**BRIEF**
Copy out the data word for word. The images are not part of the copy.

[[ MATERIAL TO PROCESS open ]]

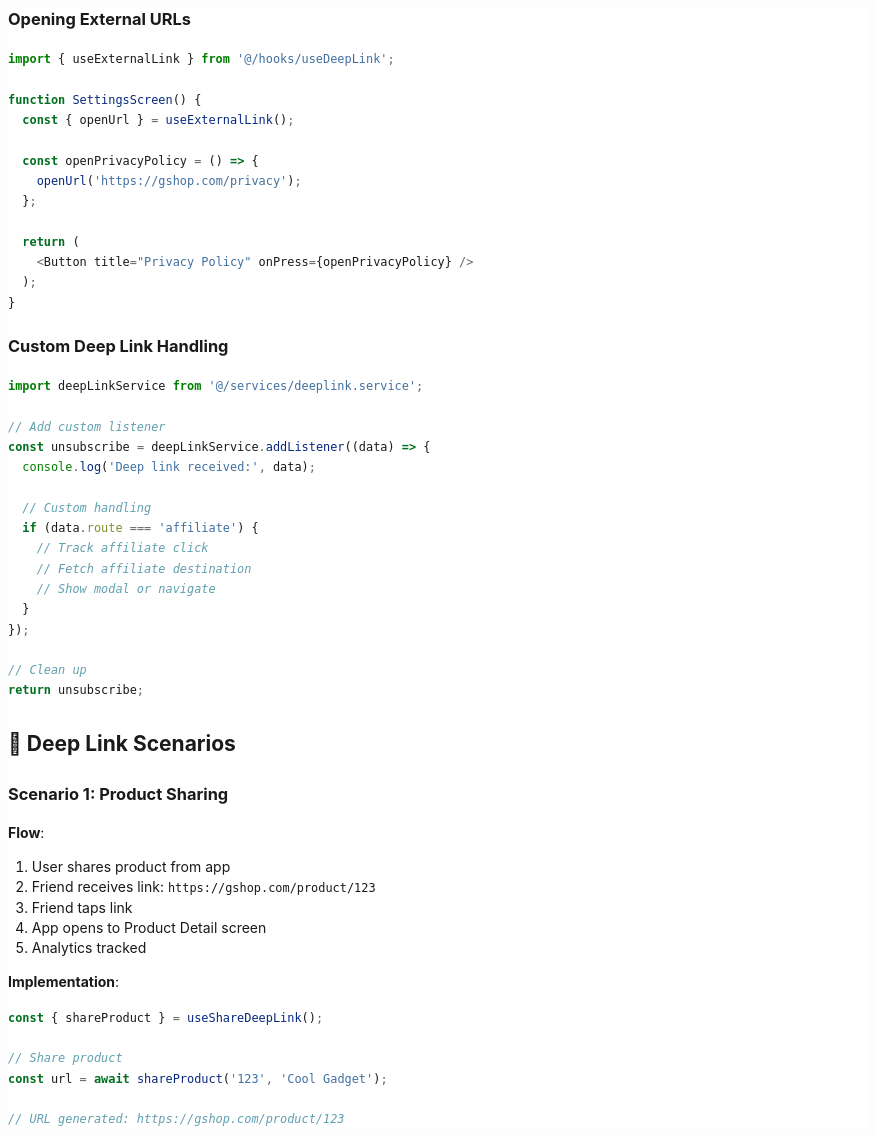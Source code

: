 ### Opening External URLs

```typescript
import { useExternalLink } from '@/hooks/useDeepLink';

function SettingsScreen() {
  const { openUrl } = useExternalLink();

  const openPrivacyPolicy = () => {
    openUrl('https://gshop.com/privacy');
  };

  return (
    <Button title="Privacy Policy" onPress={openPrivacyPolicy} />
  );
}
```

### Custom Deep Link Handling

```typescript
import deepLinkService from '@/services/deeplink.service';

// Add custom listener
const unsubscribe = deepLinkService.addListener((data) => {
  console.log('Deep link received:', data);

  // Custom handling
  if (data.route === 'affiliate') {
    // Track affiliate click
    // Fetch affiliate destination
    // Show modal or navigate
  }
});

// Clean up
return unsubscribe;
```

## 🎯 Deep Link Scenarios

### Scenario 1: Product Sharing

**Flow**:
1. User shares product from app
2. Friend receives link: `https://gshop.com/product/123`
3. Friend taps link
4. App opens to Product Detail screen
5. Analytics tracked

**Implementation**:
```typescript
const { shareProduct } = useShareDeepLink();

// Share product
const url = await shareProduct('123', 'Cool Gadget');

// URL generated: https://gshop.com/product/123
```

[[ MATERIAL TO PROCESS closed ]]

**EXERCISE RESULT**
Source code

: ### Opening External URLs

```typescript
import { useExternalLink } from '@/hooks/useDeepLink';

function SettingsScreen() {
  const { openUrl } = useExternalLink();

  const openPrivacyPolicy = () => {
    openUrl('https://gshop.com/privacy');
  };

  return (
    <Button title="Privacy Policy" onPress={openPrivacyPolicy} />
  );
}
```

### Custom Deep Link Handling

```typescript
import deepLinkService from '@/services/deeplink.service';

// Add custom listener
const unsubscribe = deepLinkService.addListener((data) => {
  console.log('Deep link received:', data);

  // Custom handling
  if (data.route === 'affiliate') {
    // Track affiliate click
    // Fetch affiliate destination
    // Show modal or navigate
  }
});

// Clean up
return unsubscribe;
```

## 🎯 Deep Link Scenarios

### Scenario 1: Product Sharing

**Flow**:
1. User shares product from app
2. Friend receives link: `https://gshop.com/product/123`
3. Friend taps link
4. App opens to Product Detail screen
5. Analytics tracked

**Implementation**:
```typescript
const { shareProduct } = useShareDeepLink();

// Share product
const url = await shareProduct('123', 'Cool Gadget');

// URL generated: https://gshop.com/product/123
```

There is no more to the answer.